By January 9, 2017G Spot, Opinion

The Presence of the absent

By Virginia J. Pasalo

 

TODAY I woke up from a dream, a dream that reminded me of a friendship that has always been present, despite its seeming absence. I dreamt of a race track with many people, and noticed a group dismayed by my arrival. Someone from that group exclaimed, within my hearing distance, “Here she comes again, we will not be able to ride with him. We have to find a ride somewhere.”

The next scene was in a hallway of a building, which I assumed to be yours, because you moved around with the comfort and confidence of one who owns it.

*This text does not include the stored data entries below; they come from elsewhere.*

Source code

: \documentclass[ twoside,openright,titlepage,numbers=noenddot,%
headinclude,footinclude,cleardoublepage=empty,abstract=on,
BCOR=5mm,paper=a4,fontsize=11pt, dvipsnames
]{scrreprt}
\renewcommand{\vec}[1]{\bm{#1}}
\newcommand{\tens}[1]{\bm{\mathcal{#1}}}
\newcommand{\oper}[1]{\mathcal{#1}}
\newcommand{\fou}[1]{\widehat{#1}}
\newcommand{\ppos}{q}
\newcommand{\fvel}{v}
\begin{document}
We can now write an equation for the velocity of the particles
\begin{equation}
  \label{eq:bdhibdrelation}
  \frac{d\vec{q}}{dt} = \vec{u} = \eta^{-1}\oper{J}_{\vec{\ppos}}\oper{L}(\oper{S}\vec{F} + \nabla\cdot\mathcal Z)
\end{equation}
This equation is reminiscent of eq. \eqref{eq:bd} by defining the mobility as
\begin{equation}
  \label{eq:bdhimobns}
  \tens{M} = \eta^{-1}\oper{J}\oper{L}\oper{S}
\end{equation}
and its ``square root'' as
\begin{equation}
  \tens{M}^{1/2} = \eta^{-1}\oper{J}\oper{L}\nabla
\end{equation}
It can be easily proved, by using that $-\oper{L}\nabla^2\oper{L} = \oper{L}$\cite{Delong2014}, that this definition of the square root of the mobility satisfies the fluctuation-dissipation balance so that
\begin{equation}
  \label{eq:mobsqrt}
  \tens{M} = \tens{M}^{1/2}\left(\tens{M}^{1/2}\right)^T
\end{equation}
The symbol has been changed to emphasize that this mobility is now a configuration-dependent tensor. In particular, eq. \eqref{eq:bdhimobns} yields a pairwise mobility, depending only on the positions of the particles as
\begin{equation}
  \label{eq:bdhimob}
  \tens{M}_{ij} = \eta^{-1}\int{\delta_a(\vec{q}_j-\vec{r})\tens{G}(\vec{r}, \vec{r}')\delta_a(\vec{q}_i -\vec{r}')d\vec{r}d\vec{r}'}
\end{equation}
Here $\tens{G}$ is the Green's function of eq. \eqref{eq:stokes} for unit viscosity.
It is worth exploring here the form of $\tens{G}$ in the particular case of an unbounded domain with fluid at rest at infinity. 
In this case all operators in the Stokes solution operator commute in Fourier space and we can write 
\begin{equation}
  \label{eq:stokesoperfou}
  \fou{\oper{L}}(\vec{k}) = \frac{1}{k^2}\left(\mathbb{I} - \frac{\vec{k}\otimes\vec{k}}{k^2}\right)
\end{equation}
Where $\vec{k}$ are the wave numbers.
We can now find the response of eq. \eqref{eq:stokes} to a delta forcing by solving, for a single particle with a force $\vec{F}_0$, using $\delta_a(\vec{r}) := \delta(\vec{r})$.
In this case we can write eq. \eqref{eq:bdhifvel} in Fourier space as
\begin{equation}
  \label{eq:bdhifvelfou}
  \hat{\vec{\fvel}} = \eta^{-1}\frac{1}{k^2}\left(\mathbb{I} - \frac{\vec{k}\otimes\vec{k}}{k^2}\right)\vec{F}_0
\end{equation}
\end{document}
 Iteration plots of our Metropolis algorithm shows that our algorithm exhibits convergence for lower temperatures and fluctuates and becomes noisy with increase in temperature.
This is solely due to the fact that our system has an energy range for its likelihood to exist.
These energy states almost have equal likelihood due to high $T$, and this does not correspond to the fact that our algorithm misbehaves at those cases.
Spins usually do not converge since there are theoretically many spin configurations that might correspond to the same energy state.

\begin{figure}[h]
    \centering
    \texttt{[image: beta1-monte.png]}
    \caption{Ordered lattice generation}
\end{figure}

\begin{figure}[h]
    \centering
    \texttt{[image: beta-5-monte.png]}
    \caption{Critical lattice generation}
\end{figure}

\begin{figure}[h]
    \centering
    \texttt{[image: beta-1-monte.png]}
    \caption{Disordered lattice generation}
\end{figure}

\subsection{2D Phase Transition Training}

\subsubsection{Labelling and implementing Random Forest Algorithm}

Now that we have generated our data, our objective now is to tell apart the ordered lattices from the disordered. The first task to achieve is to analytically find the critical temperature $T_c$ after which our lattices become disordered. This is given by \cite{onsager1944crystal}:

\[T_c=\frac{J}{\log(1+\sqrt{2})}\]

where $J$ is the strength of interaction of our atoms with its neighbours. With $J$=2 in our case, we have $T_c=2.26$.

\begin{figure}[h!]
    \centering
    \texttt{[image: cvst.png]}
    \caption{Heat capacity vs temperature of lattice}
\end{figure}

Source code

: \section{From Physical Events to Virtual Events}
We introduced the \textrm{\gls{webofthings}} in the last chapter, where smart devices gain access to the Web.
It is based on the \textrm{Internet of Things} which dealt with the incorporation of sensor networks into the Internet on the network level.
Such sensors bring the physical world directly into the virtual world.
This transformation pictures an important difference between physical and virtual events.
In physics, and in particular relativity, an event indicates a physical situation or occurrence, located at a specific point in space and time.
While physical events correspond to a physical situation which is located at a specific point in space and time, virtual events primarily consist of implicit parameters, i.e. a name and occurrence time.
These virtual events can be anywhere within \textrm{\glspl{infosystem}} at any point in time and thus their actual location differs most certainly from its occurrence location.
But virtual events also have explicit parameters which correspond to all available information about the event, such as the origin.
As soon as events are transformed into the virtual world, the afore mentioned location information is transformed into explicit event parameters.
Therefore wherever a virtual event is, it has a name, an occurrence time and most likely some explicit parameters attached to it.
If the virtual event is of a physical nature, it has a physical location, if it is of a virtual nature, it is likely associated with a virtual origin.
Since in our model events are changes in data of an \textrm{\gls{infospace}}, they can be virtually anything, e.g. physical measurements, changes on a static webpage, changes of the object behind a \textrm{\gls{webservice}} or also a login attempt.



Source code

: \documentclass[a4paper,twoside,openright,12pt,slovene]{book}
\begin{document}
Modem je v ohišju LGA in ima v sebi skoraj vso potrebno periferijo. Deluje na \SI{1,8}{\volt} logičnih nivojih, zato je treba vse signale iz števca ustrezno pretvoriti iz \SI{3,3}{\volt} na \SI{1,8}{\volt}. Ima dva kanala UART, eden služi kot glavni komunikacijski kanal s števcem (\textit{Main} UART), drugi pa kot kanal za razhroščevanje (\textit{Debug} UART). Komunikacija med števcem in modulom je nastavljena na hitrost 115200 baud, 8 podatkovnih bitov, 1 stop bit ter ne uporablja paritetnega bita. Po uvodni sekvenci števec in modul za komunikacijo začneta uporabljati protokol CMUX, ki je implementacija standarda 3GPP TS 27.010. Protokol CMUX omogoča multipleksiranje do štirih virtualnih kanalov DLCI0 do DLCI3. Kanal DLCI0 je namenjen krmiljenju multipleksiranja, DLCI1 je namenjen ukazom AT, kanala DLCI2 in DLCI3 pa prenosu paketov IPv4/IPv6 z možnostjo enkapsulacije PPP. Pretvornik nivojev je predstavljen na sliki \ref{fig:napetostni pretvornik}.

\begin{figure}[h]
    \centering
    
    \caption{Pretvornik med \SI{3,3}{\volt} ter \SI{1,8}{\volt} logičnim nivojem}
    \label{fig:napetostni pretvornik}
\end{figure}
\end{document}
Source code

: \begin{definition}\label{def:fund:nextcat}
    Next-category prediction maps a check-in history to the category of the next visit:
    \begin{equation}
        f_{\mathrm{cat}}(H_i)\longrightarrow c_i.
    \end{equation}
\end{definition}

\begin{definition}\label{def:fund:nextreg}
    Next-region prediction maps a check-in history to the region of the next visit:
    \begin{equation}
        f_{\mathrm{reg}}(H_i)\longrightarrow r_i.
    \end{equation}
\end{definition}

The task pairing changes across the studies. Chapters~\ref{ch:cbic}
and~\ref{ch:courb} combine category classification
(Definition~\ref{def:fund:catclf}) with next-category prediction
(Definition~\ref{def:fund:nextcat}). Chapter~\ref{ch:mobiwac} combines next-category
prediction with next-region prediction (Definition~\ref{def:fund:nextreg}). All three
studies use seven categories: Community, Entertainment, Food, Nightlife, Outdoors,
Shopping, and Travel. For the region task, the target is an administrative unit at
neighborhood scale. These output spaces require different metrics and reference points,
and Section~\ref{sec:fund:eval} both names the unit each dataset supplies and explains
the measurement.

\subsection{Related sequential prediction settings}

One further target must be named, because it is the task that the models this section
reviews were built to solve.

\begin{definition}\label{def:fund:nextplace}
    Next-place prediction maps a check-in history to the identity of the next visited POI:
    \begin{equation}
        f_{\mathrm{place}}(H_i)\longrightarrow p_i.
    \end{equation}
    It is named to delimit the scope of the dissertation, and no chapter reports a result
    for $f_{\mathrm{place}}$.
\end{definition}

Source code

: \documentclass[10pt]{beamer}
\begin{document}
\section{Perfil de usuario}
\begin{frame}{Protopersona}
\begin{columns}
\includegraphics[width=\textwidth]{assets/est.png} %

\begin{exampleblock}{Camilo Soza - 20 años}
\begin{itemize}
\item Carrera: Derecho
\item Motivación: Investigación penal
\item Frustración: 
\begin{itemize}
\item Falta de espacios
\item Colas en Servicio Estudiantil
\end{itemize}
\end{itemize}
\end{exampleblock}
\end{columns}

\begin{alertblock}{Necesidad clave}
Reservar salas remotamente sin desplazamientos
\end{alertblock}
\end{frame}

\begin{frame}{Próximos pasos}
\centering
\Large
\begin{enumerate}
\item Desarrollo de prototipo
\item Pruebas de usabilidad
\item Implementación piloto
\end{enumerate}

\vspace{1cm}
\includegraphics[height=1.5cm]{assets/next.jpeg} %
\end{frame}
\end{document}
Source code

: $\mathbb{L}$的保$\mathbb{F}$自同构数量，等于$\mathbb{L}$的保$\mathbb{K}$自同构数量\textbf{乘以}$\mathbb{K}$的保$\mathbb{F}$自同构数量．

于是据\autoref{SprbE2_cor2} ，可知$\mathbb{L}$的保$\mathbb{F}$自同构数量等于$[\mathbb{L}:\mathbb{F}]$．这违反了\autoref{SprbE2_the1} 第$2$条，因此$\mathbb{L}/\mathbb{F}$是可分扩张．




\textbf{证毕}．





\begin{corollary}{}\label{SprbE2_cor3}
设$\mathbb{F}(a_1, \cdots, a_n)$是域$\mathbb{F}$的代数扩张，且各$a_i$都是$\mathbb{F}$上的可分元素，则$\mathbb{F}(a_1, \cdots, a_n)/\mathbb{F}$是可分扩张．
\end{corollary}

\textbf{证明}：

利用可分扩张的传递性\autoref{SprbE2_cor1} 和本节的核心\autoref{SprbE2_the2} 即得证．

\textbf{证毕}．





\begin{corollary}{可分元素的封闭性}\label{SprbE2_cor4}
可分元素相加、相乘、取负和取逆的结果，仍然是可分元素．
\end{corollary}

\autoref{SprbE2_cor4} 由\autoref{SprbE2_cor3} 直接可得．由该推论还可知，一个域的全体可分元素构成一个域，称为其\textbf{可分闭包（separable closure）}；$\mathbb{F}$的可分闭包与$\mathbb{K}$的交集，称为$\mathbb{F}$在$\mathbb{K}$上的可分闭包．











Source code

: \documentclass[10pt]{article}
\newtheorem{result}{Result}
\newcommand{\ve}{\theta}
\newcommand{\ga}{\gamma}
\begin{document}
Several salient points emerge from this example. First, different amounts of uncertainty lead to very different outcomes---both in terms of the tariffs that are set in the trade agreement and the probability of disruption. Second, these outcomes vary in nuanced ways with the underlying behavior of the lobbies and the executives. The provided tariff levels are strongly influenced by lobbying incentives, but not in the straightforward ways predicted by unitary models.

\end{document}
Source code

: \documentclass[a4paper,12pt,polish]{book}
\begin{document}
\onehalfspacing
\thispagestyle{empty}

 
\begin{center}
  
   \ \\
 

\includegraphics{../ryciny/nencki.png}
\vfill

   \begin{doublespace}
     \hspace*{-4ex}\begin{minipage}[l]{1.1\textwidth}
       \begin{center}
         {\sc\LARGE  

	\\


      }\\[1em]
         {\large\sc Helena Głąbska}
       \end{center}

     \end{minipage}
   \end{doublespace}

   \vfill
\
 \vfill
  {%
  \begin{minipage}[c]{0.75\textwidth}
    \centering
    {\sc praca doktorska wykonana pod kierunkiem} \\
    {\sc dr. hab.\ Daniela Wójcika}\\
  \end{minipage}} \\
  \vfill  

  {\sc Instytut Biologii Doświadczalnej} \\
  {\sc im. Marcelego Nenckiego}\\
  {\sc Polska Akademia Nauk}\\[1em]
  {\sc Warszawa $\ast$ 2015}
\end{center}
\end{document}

And then, I saw someone strange, belonging to a more recent time, a staff of ISISCO in Morocco, spooning a portion of a cake, which your fingers took, and directly put in my mouth. This man from Morocco, what was he doing in my dream, and giving me a furtive glance and a smirk?

You were talking about a place, which you told me is owned by a friend, and that which I might appreciate staying in to focus on my writing. I was not talking. You seem to be the one talking all the time in that dream. I was not even writing, something I always did in a dream, I was just listening to you, taking in your words, and the warmth that flowed as you uttered them.

And then I find myself walking, in a cross section of a wide road radiating to at least six destinations, where three of your employees managed to cross by putting up a banner even on a stop signal, which dismayed the other groups waiting for the proper time to go. Someone shouted angrily, “Hey, guys, you have assimilated the culture of your boss, stopping at nothing to get what he wants.”

And it is true. You will kneel, you will cry, you will lie, to get your carrot. The stick never scared you. It amazes me, dreams have a way of encapsulating concepts of unrelated events, forming a memory of a person, and evoking the exact feelings as they were, a very long time ago.

In the many times my life was in crisis, you were there. Because I am not in the habit of profusely expressing gratitude, you might have thought that I am not grateful enough, that I do not value the friendship as much, and that I do not care.

I care and I remember. I remember a total stranger barging into my life, a mythological animal – half goat, half fish, with a horned head and the most childlike human adult face, from the second highest order of a human hierarchy in a constellation with three stars and real planets.

You were a star, around which planets have started to exhibit signs of life, but immediately returned to their dry existence the very moment you left. In this sense, your presence is an unsustainable relationship paradigm, ephemeral, in constant motion, unable to take root. Nonetheless, you were a delight in the garden of nymphs and goddesses who were too mesmerized to use their reason or to call on their pride as you touched their bodies, submitting to the pleasures of your touch and your words, accepting that such happiness will pass, like a conflagration quickly dissipating into ashes.

Our friendship evolved over time. At times, it tasted acrid, at times it smelled sweet. Sometimes it appeared to be at its darkest, and sometimes it exhibited its most ideal state of luminosity. At other times it appeared as clouds, taking me to a cruise in a blue sky, at times as lighting taking me to the center of a heavy storm.  It was shallow, as it was deep. And because it is true that the people closest to you are in the best position to do anything to you, your friendship empowers, as much as it can take away breath.